Okay, so here’s the situation:

You’ve got your beat mixed perfectly. Everything is sitting nice but.. now you have to work on the vocals!

Oh no! – Cause every time you do, this is when your mixes fall apart!

Well.. Look no further. I want to cover the following vocal tricks in this tutorial:

  • Compression to keep all the vocal’s words audible
  • Layering a second vocal recording to fill up extra frequencies
  • Grouping audio into Sub Groups for easier control
  • Parallel Vocal Processing with Compression for thickness – Distortion comes later in video!

I will say this again and again – You won’t get away from layering and parallel processing in audio production! It is a tool to professionally enhance your productions!

In the beginning of parallel processing, it’s mostly the routing that’s difficult! – You’ll eventually get it! 🙂

Also keep in mind about De-Essing when working with vocals!

So here’s the video for those who don’t like to read!:

And for those who like to read, let’s get started!
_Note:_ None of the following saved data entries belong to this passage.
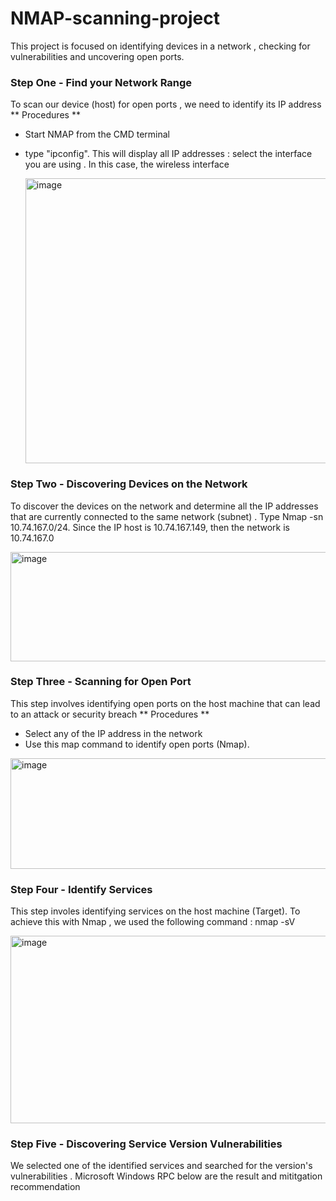 # NMAP-scanning-project
This project is focused on identifying devices in a network , checking for vulnerabilities and uncovering open ports.

### Step One - Find your Network Range ### 
To scan our device (host) for open ports , we need to identify its IP address 
** Procedures **


* Start NMAP from the CMD terminal
* type "ipconfig". This will display all IP addresses : select the interface you are using . In this case, the wireless interface


  <img width="942" height="456" alt="image" src="https://github.com/user-attachments/assets/a1081dcb-92a7-476d-876d-6ff5ccd0757c" />


### Step Two - Discovering Devices on the Network  ###
To discover the devices on the network and determine all the IP addresses that are currently connected to the same network (subnet) . Type Nmap -sn 10.74.167.0/24. Since the IP host is 10.74.167.149, then the network is 10.74.167.0


<img width="969" height="175" alt="image" src="https://github.com/user-attachments/assets/c7ed0437-e8b3-4427-b3a5-4814395804c2" />


### Step Three - Scanning for Open Port ###
This step involves identifying open ports on the host machine that can lead to an attack or security breach 
** Procedures **


* Select any of the IP address in the network
* Use this map command to identify open ports (Nmap<HostIPAddress>).


<img width="864" height="177" alt="image" src="https://github.com/user-attachments/assets/5109f9a7-7784-48ad-89d5-f0f32602a58a" />

### Step Four - Identify Services ###
This step involes identifying services on the host machine (Target). To achieve this with Nmap , we used the following command : nmap -sV


<img width="958" height="300" alt="image" src="https://github.com/user-attachments/assets/f6d59345-4866-4a7d-9cde-af7293520bcd" />


### Step Five - Discovering Service Version Vulnerabilities ###

We selected one of the identified services and searched for the version's vulnerabilities . Microsoft Windows RPC  below are the result and mititgation recommendation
Your microphone choice has a big impact on how your recording will sound. Different microphones suit different voices.. but you can view microphones I’ve personally used and my thoughts on them..

Compression on Vocals

Compression is a very hard tool to learn. Even with my years of experience, I still struggle on how much is enough compression. But however tricky compression is, you have to learn it to become better at mixing.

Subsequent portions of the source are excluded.